Google seems much too sure of itself making this change. I hope their arrogance pays off just the same as Microsoft's did with IE.
Google seems much too sure of itself making this change. I hope their arrogance pays off just the same as Microsoft's did with IE.
I think it's part of a much bigger trend in tech in general but also in Google: Removing user control. When you look at the "security" things they are doing, many of them have a common philosophy underpinning them that the user (aka device owner) is a security threat and must be protected against. Web integrity, Manifest v3, various DoH/DoT, bootloader locking, device integrity which conveniently makes root difficult/impossible, and more.
To all the engineers working on this stuff, I hope you're happy that your work is essentially destroying the world that you and I grew up in. The next generation won't have the wonderful and fertile computing environment that we enjoyed, and it's (partly) your fault.
However, it is important to also understand that the employee is not the only stakeholder. Government agencies answer to legislators, nonprofit management answer to donors, corporate management answer to investors, etc. There are layers of compliance that must be considered as well (internal policies, external regulations, different insurance costs, etc.). It is unsurprising that these fewer but generally deep-pocketed entities have an outsized influence on the market compared to more numerous but less moneyed end users. If you refuse to serve the former, you may quickly find yourself out of business.

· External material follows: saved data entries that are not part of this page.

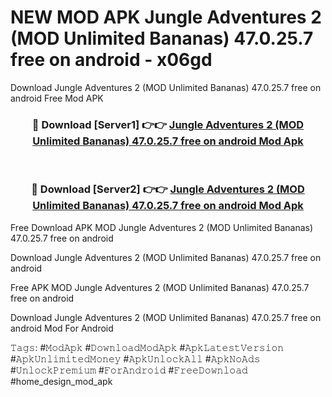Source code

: # NEW MOD APK Jungle Adventures 2 (MOD Unlimited Bananas) 47.0.25.7 free on android - x06gd
Download Jungle Adventures 2 (MOD Unlimited Bananas) 47.0.25.7 free on android Free Mod APK

<div align="center">
<h3>🔴 Download [Server1] 👉👉 <a href="https://apk-comot.site?title=Jungle_Adventures_2_(MOD_Unlimited_Bananas)_47.0.25.7_free_on_android">Jungle Adventures 2 (MOD Unlimited Bananas) 47.0.25.7 free on android Mod Apk</a></h3><br>

<h3>🔴 Download [Server2] 👉👉 <a href="https://apk-comot.site?title=Jungle_Adventures_2_(MOD_Unlimited_Bananas)_47.0.25.7_free_on_android">Jungle Adventures 2 (MOD Unlimited Bananas) 47.0.25.7 free on android Mod Apk</a></h3>
</div>


Free Download APK MOD Jungle Adventures 2 (MOD Unlimited Bananas) 47.0.25.7 free on android

Download Jungle Adventures 2 (MOD Unlimited Bananas) 47.0.25.7 free on android 

Free APK MOD Jungle Adventures 2 (MOD Unlimited Bananas) 47.0.25.7 free on android 

Download Jungle Adventures 2 (MOD Unlimited Bananas) 47.0.25.7 free on android Mod For Android

𝚃𝚊𝚐𝚜: #𝙼𝚘𝚍𝙰𝚙𝚔 #𝙳𝚘𝚠𝚗𝚕𝚘𝚊𝚍𝙼𝚘𝚍𝙰𝚙𝚔 #𝙰𝚙𝚔𝙻𝚊𝚝𝚎𝚜𝚝𝚅𝚎𝚛𝚜𝚒𝚘𝚗 #𝙰𝚙𝚔𝚄𝚗𝚕𝚒𝚖𝚒𝚝𝚎𝚍𝙼𝚘𝚗𝚎𝚢 #𝙰𝚙𝚔𝚄𝚗𝚕𝚘𝚌𝚔𝙰𝚕𝚕 #𝙰𝚙𝚔𝙽𝚘𝙰𝚍𝚜 #𝚄𝚗𝚕𝚘𝚌𝚔𝙿𝚛𝚎𝚖𝚒𝚞𝚖 #𝙵𝚘𝚛𝙰𝚗𝚍𝚛𝚘𝚒𝚍 #𝙵𝚛𝚎𝚎𝙳𝚘𝚠𝚗𝚕𝚘𝚊𝚍 #home_design_mod_apk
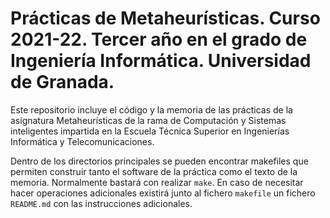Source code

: # Prácticas de Metaheurísticas. Curso 2021-22. Tercer año en el grado de Ingeniería Informática. Universidad de Granada.

Este repositorio incluye el código y la memoria de las prácticas de la asignatura Metaheurísticas de la rama de Computación y Sistemas inteligentes impartida en la Escuela Técnica Superior en Ingenierías Informática y Telecomunicaciones.

Dentro de los directorios principales se pueden encontrar makefiles que permiten construir tanto el software de la práctica como el texto de la memoria. Normalmente bastará con realizar `make`. En caso de necesitar hacer operaciones adicionales existirá junto al fichero `makefile` un fichero `README.md` con las instrucciones adicionales.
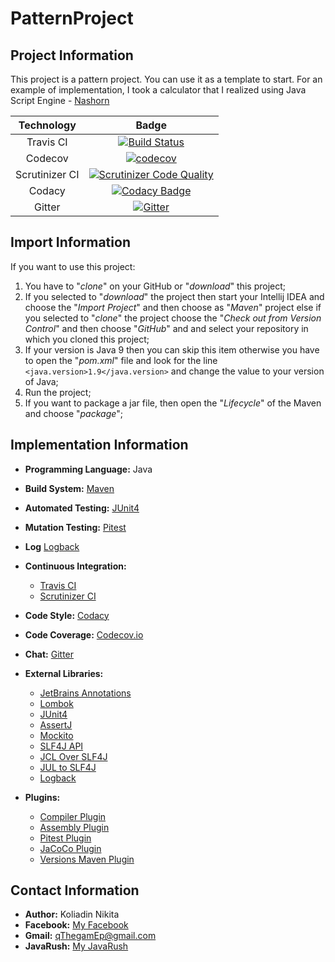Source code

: # PatternProject
## Project Information
This project is a pattern project. You can use it as a template to start. For an example of implementation, I took a calculator that I realized using Java Script Engine - [Nashorn](https://en.wikipedia.org/wiki/Nashorn_(JavaScript_engine))

| Technology     | Badge |
|:--------------:|:-----:|
| Travis CI      | [![Build Status](https://travis-ci.org/qThegamEp/PatternProject.svg?branch=master)](https://travis-ci.org/qThegamEp/PatternProject) |
| Codecov        | [![codecov](https://codecov.io/gh/qThegamEp/PatternProject/branch/master/graph/badge.svg)](https://codecov.io/gh/qThegamEp/PatternProject) |
| Scrutinizer CI | [![Scrutinizer Code Quality](https://scrutinizer-ci.com/g/qThegamEp/PatternProject/badges/quality-score.png?b=master)](https://scrutinizer-ci.com/g/qThegamEp/PatternProject/?branch=master) |
| Codacy         | [![Codacy Badge](https://api.codacy.com/project/badge/Grade/00445736de354a39aa7fc598766fe5f1)](https://www.codacy.com/app/qThegamEp/PatternProject?utm_source=github.com&amp;utm_medium=referral&amp;utm_content=qThegamEp/PatternProject&amp;utm_campaign=Badge_Grade) |
| Gitter         | [![Gitter](https://badges.gitter.im/qThegamEp/PatternProject.svg)](https://gitter.im/qThegamEp/PatternProject?utm_source=badge&utm_medium=badge&utm_campaign=pr-badge) |

## Import Information
If you want to use this project:
1. You have to "*clone*" on your GitHub or "*download*" this project;
2. If you selected to "*download*" the project then start your Intellij IDEA and choose the "*Import Project*" and then choose as "*Maven*" project else if you selected to "*clone*" the project choose the "*Check out from Version Control*" and then choose "*GitHub*" and and select your repository in which you cloned this project;
3. If your version is Java 9 then you can skip this item otherwise you have to open the "*pom.xml*" file and look for the line `<java.version>1.9</java.version>` and change the value to your version of Java;
4. Run the project;
5. If you want to package a jar file, then open the "*Lifecycle*" of the Maven and choose "*package*";

## Implementation Information
* **Programming Language:** Java
* **Build System:** [Maven](https://maven.apache.org/)
* **Automated Testing:** [JUnit4](https://junit.org/junit4/)
* **Mutation Testing:** [Pitest](http://pitest.org/)
* **Log** [Logback](https://logback.qos.ch/)
* **Continuous Integration:**
    * [Travis CI](https://travis-ci.org/)
    * [Scrutinizer CI](https://scrutinizer-ci.com/)
* **Code Style:** [Codacy](https://www.codacy.com/)
* **Code Coverage:** [Codecov.io](https://codecov.io/)
* **Chat:** [Gitter](https://gitter.im/)
* **External Libraries:**
	* [JetBrains Annotations](https://mvnrepository.com/artifact/org.jetbrains/annotations)
	* [Lombok](https://mvnrepository.com/artifact/org.projectlombok/lombok)
	* [JUnit4](https://mvnrepository.com/artifact/junit/junit)
	* [AssertJ](https://mvnrepository.com/artifact/org.assertj/assertj-core)
    * [Mockito](https://mvnrepository.com/artifact/org.mockito/mockito-core)
    * [SLF4J API](https://mvnrepository.com/artifact/org.slf4j/slf4j-api)
    * [JCL Over SLF4J](https://mvnrepository.com/artifact/org.slf4j/jcl-over-slf4j)
    * [JUL to SLF4J](https://mvnrepository.com/artifact/org.slf4j/jul-to-slf4j)
    * [Logback](https://mvnrepository.com/artifact/ch.qos.logback/logback-classic)

* **Plugins:**
    * [Compiler Plugin](https://maven.apache.org/plugins/maven-compiler-plugin/)
    * [Assembly Plugin](http://maven.apache.org/plugins/maven-assembly-plugin/)
    * [Pitest Plugin](http://pitest.org/quickstart/maven/)
    * [JaCoCo Plugin](http://www.baeldung.com/jacoco)
    * [Versions Maven Plugin](http://www.mojohaus.org/versions-maven-plugin/)

## Contact Information
* **Author:** Koliadin Nikita
* **Facebook:** [My Facebook](https://www.facebook.com/koliadin.nikita)
* **Gmail:** qThegamEp@gmail.com
* **JavaRush:** [My JavaRush](https://javarush.ru/users/1324097)

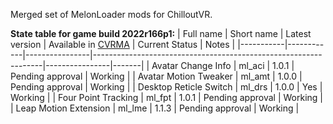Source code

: Merged set of MelonLoader mods for ChilloutVR.

**State table for game build 2022r166p1:**
| Full name | Short name | Latest version | Available in [CVRMA](https://github.com/knah/CVRMelonAssistant) | Current Status | Notes |
|-----------|------------|----------------|-----------------------------------------------------------------|----------------|-------|
| Avatar Change Info | ml_aci | 1.0.1 | Pending approval | Working |
| Avatar Motion Tweaker | ml_amt | 1.0.0 | Pending approval | Working |
| Desktop Reticle Switch | ml_drs | 1.0.0 | Yes | Working |
| Four Point Tracking | ml_fpt | 1.0.1 | Pending approval | Working |
| Leap Motion Extension | ml_lme | 1.1.3 | Pending approval | Working |
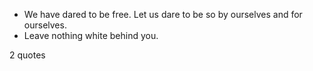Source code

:  - We have dared to be free. Let us dare to be so by ourselves and for ourselves.
 - Leave nothing white behind you.

2 quotes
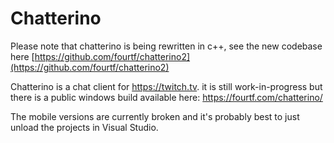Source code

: # Chatterino

Please note that chatterino is being rewritten in c++, see the new codebase here [https://github.com/fourtf/chatterino2](https://github.com/fourtf/chatterino2)

Chatterino is a chat client for https://twitch.tv. it is still work-in-progress but there is a public windows build available here: https://fourtf.com/chatterino/

The mobile versions are currently broken and it's probably best to just unload the projects in Visual Studio.
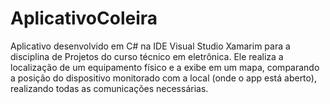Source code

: # AplicativoColeira
Aplicativo desenvolvido em C# na IDE Visual Studio Xamarim para a disciplina de Projetos do curso técnico em eletrônica.
Ele realiza a localização de um equipamento físico e a exibe em um mapa, comparando a posição do dispositivo monitorado com a
local (onde o app está aberto), realizando todas as comunicações necessárias.

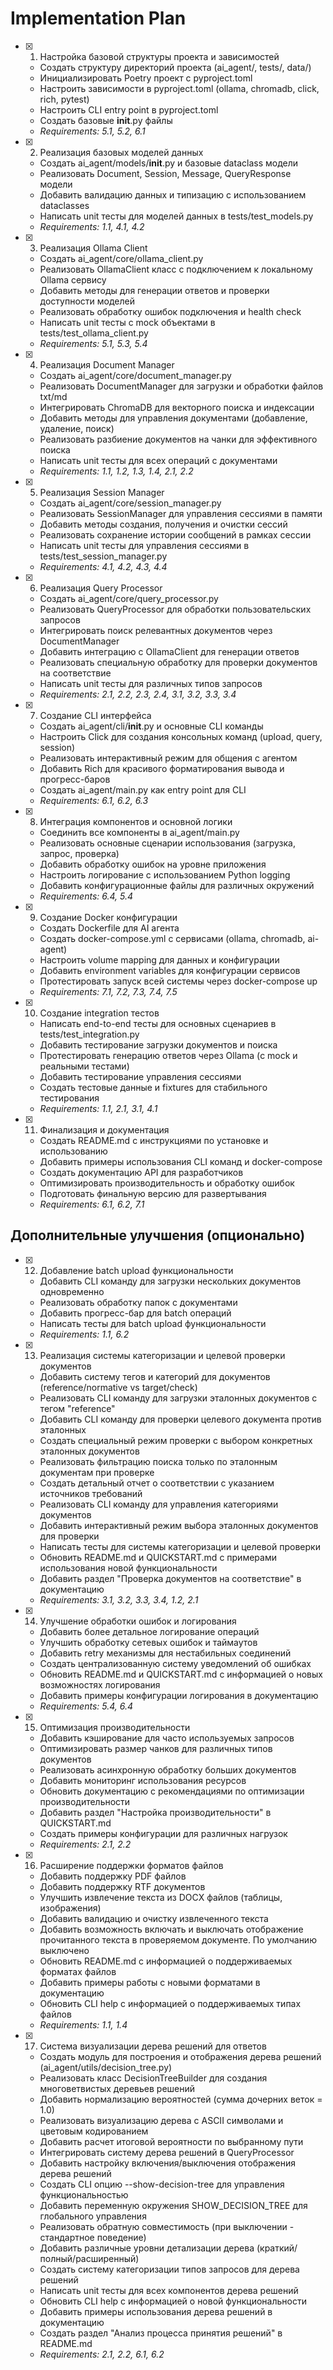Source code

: # Implementation Plan

- [x] 1. Настройка базовой структуры проекта и зависимостей

  - Создать структуру директорий проекта (ai_agent/, tests/, data/)
  - Инициализировать Poetry проект с pyproject.toml
  - Настроить зависимости в pyproject.toml (ollama, chromadb, click, rich, pytest)
  - Настроить CLI entry point в pyproject.toml
  - Создать базовые **init**.py файлы
  - _Requirements: 5.1, 5.2, 6.1_

- [x] 2. Реализация базовых моделей данных

  - Создать ai_agent/models/**init**.py и базовые dataclass модели
  - Реализовать Document, Session, Message, QueryResponse модели
  - Добавить валидацию данных и типизацию с использованием dataclasses
  - Написать unit тесты для моделей данных в tests/test_models.py
  - _Requirements: 1.1, 4.1, 4.2_

- [x] 3. Реализация Ollama Client

  - Создать ai_agent/core/ollama_client.py
  - Реализовать OllamaClient класс с подключением к локальному Ollama сервису
  - Добавить методы для генерации ответов и проверки доступности моделей
  - Реализовать обработку ошибок подключения и health check
  - Написать unit тесты с mock объектами в tests/test_ollama_client.py
  - _Requirements: 5.1, 5.3, 5.4_

- [x] 4. Реализация Document Manager

  - Создать ai_agent/core/document_manager.py
  - Реализовать DocumentManager для загрузки и обработки файлов txt/md
  - Интегрировать ChromaDB для векторного поиска и индексации
  - Добавить методы для управления документами (добавление, удаление, поиск)
  - Реализовать разбиение документов на чанки для эффективного поиска
  - Написать unit тесты для всех операций с документами
  - _Requirements: 1.1, 1.2, 1.3, 1.4, 2.1, 2.2_

- [x] 5. Реализация Session Manager

  - Создать ai_agent/core/session_manager.py
  - Реализовать SessionManager для управления сессиями в памяти
  - Добавить методы создания, получения и очистки сессий
  - Реализовать сохранение истории сообщений в рамках сессии
  - Написать unit тесты для управления сессиями в tests/test_session_manager.py
  - _Requirements: 4.1, 4.2, 4.3, 4.4_

- [x] 6. Реализация Query Processor

  - Создать ai_agent/core/query_processor.py
  - Реализовать QueryProcessor для обработки пользовательских запросов
  - Интегрировать поиск релевантных документов через DocumentManager
  - Добавить интеграцию с OllamaClient для генерации ответов
  - Реализовать специальную обработку для проверки документов на соответствие
  - Написать unit тесты для различных типов запросов
  - _Requirements: 2.1, 2.2, 2.3, 2.4, 3.1, 3.2, 3.3, 3.4_

- [x] 7. Создание CLI интерфейса

  - Создать ai_agent/cli/**init**.py и основные CLI команды
  - Настроить Click для создания консольных команд (upload, query, session)
  - Реализовать интерактивный режим для общения с агентом
  - Добавить Rich для красивого форматирования вывода и прогресс-баров
  - Создать ai_agent/main.py как entry point для CLI
  - _Requirements: 6.1, 6.2, 6.3_

- [x] 8. Интеграция компонентов и основной логики

  - Соединить все компоненты в ai_agent/main.py
  - Реализовать основные сценарии использования (загрузка, запрос, проверка)
  - Добавить обработку ошибок на уровне приложения
  - Настроить логирование с использованием Python logging
  - Добавить конфигурационные файлы для различных окружений
  - _Requirements: 6.4, 5.4_

- [x] 9. Создание Docker конфигурации

  - Создать Dockerfile для AI агента
  - Создать docker-compose.yml с сервисами (ollama, chromadb, ai-agent)
  - Настроить volume mapping для данных и конфигурации
  - Добавить environment variables для конфигурации сервисов
  - Протестировать запуск всей системы через docker-compose up
  - _Requirements: 7.1, 7.2, 7.3, 7.4, 7.5_

- [x] 10. Создание integration тестов

  - Написать end-to-end тесты для основных сценариев в tests/test_integration.py
  - Добавить тестирование загрузки документов и поиска
  - Протестировать генерацию ответов через Ollama (с mock и реальными тестами)
  - Добавить тестирование управления сессиями
  - Создать тестовые данные и fixtures для стабильного тестирования
  - _Requirements: 1.1, 2.1, 3.1, 4.1_

- [x] 11. Финализация и документация
  - Создать README.md с инструкциями по установке и использованию
  - Добавить примеры использования CLI команд и docker-compose
  - Создать документацию API для разработчиков
  - Оптимизировать производительность и обработку ошибок
  - Подготовать финальную версию для развертывания
  - _Requirements: 6.1, 6.2, 7.1_

## Дополнительные улучшения (опционально)

- [x] 12. Добавление batch upload функциональности

  - Добавить CLI команду для загрузки нескольких документов одновременно
  - Реализовать обработку папок с документами
  - Добавить прогресс-бар для batch операций
  - Написать тесты для batch upload функциональности
  - _Requirements: 1.1, 6.2_

- [x] 13. Реализация системы категоризации и целевой проверки документов

  - Добавить систему тегов и категорий для документов (reference/normative vs target/check)
  - Реализовать CLI команду для загрузки эталонных документов с тегом "reference"
  - Добавить CLI команду для проверки целевого документа против эталонных
  - Создать специальный режим проверки с выбором конкретных эталонных документов
  - Реализовать фильтрацию поиска только по эталонным документам при проверке
  - Создать детальный отчет о соответствии с указанием источников требований
  - Реализовать CLI команду для управления категориями документов
  - Добавить интерактивный режим выбора эталонных документов для проверки
  - Написать тесты для системы категоризации и целевой проверки
  - Обновить README.md и QUICKSTART.md с примерами использования новой функциональности
  - Добавить раздел "Проверка документов на соответствие" в документацию
  - _Requirements: 3.1, 3.2, 3.3, 3.4, 1.2, 2.1_

- [x] 14. Улучшение обработки ошибок и логирования

  - Добавить более детальное логирование операций
  - Улучшить обработку сетевых ошибок и таймаутов
  - Добавить retry механизмы для нестабильных соединений
  - Создать централизованную систему уведомлений об ошибках
  - Обновить README.md и QUICKSTART.md с информацией о новых возможностях логирования
  - Добавить примеры конфигурации логирования в документацию
  - _Requirements: 5.4, 6.4_

- [x] 15. Оптимизация производительности

  - Добавить кэширование для часто используемых запросов
  - Оптимизировать размер чанков для различных типов документов
  - Реализовать асинхронную обработку больших документов
  - Добавить мониторинг использования ресурсов
  - Обновить документацию с рекомендациями по оптимизации производительности
  - Добавить раздел "Настройка производительности" в QUICKSTART.md
  - Создать примеры конфигурации для различных нагрузок
  - _Requirements: 2.1, 2.2_

- [x] 16. Расширение поддержки форматов файлов

  - Добавить поддержку PDF файлов
  - Добавить поддержку RTF документов
  - Улучшить извлечение текста из DOCX файлов (таблицы, изображения)
  - Добавить валидацию и очистку извлеченного текста
  - Добавить возможность включать и выключать отображение прочитанного текста в проверяемом документе. По умолчанию выключено
  - Обновить README.md с информацией о поддерживаемых форматах файлов
  - Добавить примеры работы с новыми форматами в документацию
  - Обновить CLI help с информацией о поддерживаемых типах файлов
  - _Requirements: 1.1, 1.4_

- [x] 17. Система визуализации дерева решений для ответов
  - Создать модуль для построения и отображения дерева решений (ai_agent/utils/decision_tree.py)
  - Реализовать класс DecisionTreeBuilder для создания многоветвистых деревьев решений
  - Добавить нормализацию вероятностей (сумма дочерних веток = 1.0)
  - Реализовать визуализацию дерева с ASCII символами и цветовым кодированием
  - Добавить расчет итоговой вероятности по выбранному пути
  - Интегрировать систему дерева решений в QueryProcessor
  - Добавить настройку включения/выключения отображения дерева решений
  - Создать CLI опцию --show-decision-tree для управления функциональностью
  - Добавить переменную окружения SHOW_DECISION_TREE для глобального управления
  - Реализовать обратную совместимость (при выключении - стандартное поведение)
  - Добавить различные уровни детализации дерева (краткий/полный/расширенный)
  - Создать систему категоризации типов запросов для дерева решений
  - Написать unit тесты для всех компонентов дерева решений
  - Обновить CLI help с информацией о новой функциональности
  - Добавить примеры использования дерева решений в документацию
  - Создать раздел "Анализ процесса принятия решений" в README.md
  - _Requirements: 2.1, 2.2, 6.1, 6.2_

There's another problem with Chrome, which is that nobody is actually paying for it. So the big corps move features along there only in the sense that they won't adopt it or will drop it otherwise. I don't think the big corps are pushing for Mv3 but they also probably don't care that it arrives either. Conversely, I wager Google estimates nearly nobody will revolt and leave Chrome over the loss of Mv2. It hurts ad-blocker developers and it hurts the most conscious users, but Chrome is a marketing product targeted at mass adoption first and foremost. I personally hope their estimation is wrong and the current browser monopoly breaks, but this may not yet be the breaking point.
Even if that happens, Chrome eagerly adopting enterprise policy support may keep it on life support in that environment, though.